Normally people use tarpaulins to keep things dry, but someone in Masterton is using blue tarps for a different purpose - to create brightly painted banners.
As you drive or walk around Masterton they appear out of nowhere, at a roundabout or on a fence, each one with uplifting words like “I’ve got this” or “Don’t worry be happy”.
Like graffiti but made of very different materials and with very different messages, the banners are the work of Elaine Hurndell, an artist who lives at a place called the Wop Wops.
Here for the past two years, Elaine has been on a mission - sewing, cutting out letters and glueing them to tarps to make what she calls her Goodwill Banners.
An informal survey shows 13 of her banners around the small North Island town, including:
“Don’t let anyone ever dull your sparkle” at Solway Primary School.
“You are more worthy than you have been told” on the fence at the Masterton Courthouse.
“Try a little kindness” opposite the petrol station.
“They’re there to lift people’s spirits up,” Elaine said, although she sometimes doesn’t get the fence owner’s permission. “Sometimes I just put them up and run. And they’ve got no number on them to return them!
“I went to Pak’nSave one day and a woman said to me, ‘people are so rude to us here’. So I wrote “Try a little kindness” on a banner and took it to Pak’nSave but they wouldn’t put it up, which was a shame.”
“I’m actually going to go to a business across the road and see if I can hang it on the fence.”
It’s not just banners dotted all over Masterton’s landscape. Elaine has made a life-size angel statue called Grace situated in Robinson Park.
“Grace is a symbol of strength and self-belief, because at the end of the day, each of us are angels with broken wings and we can only fly by embracing each other.”
The statue even has a letter box at the back for anyone to post a personal message to a loved one they have lost or for when they are going through a hard time.
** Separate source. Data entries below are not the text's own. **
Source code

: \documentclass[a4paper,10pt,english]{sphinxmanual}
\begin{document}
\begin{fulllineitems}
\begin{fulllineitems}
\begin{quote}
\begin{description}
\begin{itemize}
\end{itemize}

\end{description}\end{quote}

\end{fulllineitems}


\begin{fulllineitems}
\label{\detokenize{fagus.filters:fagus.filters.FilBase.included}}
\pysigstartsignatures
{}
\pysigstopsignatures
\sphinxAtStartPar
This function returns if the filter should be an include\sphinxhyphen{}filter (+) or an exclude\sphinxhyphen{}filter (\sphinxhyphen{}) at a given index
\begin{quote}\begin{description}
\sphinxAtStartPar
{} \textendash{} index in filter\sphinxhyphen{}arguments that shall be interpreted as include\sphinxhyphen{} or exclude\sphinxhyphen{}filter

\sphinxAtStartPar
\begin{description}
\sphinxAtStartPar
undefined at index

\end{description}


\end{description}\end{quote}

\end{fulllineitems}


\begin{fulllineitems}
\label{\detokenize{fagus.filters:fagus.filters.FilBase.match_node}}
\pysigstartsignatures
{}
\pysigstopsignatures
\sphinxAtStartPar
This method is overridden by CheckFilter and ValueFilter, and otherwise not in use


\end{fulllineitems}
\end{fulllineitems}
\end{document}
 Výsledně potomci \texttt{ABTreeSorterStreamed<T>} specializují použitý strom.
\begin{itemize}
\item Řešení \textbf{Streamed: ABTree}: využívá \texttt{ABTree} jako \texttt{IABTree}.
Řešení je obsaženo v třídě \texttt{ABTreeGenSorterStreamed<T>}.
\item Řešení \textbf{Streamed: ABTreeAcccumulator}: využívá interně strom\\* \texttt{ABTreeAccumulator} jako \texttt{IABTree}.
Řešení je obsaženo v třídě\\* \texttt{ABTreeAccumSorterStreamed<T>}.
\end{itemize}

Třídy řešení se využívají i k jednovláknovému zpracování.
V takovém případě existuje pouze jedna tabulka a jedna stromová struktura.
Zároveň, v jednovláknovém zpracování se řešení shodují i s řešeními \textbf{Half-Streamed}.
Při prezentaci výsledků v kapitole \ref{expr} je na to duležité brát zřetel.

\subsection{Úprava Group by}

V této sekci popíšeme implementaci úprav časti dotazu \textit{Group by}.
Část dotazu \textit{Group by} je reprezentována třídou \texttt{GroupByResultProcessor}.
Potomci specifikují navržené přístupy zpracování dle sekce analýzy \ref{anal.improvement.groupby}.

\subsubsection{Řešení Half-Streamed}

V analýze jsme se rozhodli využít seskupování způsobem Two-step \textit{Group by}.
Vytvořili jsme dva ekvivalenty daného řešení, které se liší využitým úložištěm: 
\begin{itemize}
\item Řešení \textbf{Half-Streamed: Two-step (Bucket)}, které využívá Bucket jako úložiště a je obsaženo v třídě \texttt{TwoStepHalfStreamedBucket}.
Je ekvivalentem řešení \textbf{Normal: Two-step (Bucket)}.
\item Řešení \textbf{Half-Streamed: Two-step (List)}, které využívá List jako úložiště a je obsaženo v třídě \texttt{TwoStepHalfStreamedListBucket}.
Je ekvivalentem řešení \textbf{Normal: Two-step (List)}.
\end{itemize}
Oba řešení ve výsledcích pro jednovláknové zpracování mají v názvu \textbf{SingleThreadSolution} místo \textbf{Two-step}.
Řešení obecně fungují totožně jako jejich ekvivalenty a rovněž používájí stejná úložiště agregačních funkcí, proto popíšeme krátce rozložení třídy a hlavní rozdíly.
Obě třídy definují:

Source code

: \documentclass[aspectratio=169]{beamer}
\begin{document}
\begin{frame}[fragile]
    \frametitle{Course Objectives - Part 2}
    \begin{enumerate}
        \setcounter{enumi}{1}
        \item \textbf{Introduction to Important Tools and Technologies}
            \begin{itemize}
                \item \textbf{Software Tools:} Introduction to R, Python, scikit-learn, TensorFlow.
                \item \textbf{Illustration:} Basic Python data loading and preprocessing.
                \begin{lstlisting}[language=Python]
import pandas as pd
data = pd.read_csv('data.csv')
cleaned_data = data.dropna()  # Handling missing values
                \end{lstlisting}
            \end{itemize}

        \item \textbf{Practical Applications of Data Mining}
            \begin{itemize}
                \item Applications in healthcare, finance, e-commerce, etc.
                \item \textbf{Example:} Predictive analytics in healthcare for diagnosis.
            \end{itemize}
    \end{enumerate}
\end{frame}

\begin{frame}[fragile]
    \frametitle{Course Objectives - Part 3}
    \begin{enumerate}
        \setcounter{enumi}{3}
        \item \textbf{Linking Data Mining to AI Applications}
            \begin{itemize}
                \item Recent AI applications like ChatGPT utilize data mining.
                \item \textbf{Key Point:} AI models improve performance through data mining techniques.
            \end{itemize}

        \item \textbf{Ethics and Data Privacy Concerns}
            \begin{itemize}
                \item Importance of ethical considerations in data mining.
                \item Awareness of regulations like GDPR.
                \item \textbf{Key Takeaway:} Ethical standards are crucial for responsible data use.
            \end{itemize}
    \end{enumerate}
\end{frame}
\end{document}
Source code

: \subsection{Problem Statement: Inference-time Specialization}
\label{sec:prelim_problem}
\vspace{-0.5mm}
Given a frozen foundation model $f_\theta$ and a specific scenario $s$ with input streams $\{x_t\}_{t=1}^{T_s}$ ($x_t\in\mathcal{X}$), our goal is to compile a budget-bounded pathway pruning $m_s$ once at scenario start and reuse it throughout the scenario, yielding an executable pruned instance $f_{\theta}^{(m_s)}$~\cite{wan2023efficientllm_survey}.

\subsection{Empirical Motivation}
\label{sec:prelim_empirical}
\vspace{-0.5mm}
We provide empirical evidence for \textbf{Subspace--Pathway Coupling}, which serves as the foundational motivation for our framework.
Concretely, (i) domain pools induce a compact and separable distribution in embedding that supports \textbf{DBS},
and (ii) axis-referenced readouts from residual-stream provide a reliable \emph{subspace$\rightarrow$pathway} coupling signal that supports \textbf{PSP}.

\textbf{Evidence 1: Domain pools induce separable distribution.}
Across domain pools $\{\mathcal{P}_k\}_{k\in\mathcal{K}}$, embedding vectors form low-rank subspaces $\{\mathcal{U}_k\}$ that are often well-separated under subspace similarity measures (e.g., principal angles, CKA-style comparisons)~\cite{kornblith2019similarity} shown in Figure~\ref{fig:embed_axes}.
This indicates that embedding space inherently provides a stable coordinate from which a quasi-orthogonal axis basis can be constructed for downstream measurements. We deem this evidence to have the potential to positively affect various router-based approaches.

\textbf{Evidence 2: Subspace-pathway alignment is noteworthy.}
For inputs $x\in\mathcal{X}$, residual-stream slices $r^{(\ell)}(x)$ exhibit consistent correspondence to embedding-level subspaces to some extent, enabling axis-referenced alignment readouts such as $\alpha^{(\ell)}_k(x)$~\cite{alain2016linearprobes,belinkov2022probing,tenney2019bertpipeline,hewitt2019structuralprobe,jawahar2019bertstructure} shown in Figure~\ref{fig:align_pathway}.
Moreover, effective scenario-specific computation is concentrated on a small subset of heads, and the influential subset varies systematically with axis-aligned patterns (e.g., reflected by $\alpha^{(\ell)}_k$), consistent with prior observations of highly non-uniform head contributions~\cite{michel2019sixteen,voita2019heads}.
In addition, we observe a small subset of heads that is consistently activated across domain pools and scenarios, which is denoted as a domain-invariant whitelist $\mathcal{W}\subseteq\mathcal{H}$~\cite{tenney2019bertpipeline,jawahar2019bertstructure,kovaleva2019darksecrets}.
“People just need a way to release and feel they are being heard in a place that isn’t a cemetery, isn’t a church and where they can just go and reflect.”
Elaine’s latest Goodwill Banner campaign is called the “Wall of Courage” and aims to stop bullying.
Just a stone’s throw from the statue, Elaine has spied the perfect spot for it - a massive fence on the way to the hospital. So she gets started on it.
As the fence is loaded up with banners, Elaine outlines her mission.
“I’d like to strengthen the people who are being bullied so it doesn’t affect them. It’s time we stopped these bullies. It’s in the kindergartens now. Let the child be a child without being called names.”
“This is a really good start and hopefully the ball can roll from here to the people of New Zealand to just have a bit of self-worth about yourself and your family and friends around you, because you never know what anyone’s going through.”
For now, the Masterton Wall of Courage is there for anyone to put up their own contribution. Elaine hopes a further 150 banners will be made by school children and by people from all walks of life.
“For the person who is being bullied, standing there reading their banners, they will feel supported and not on their own any more,” she said.
“Here we can show people love as opposed to animosity.”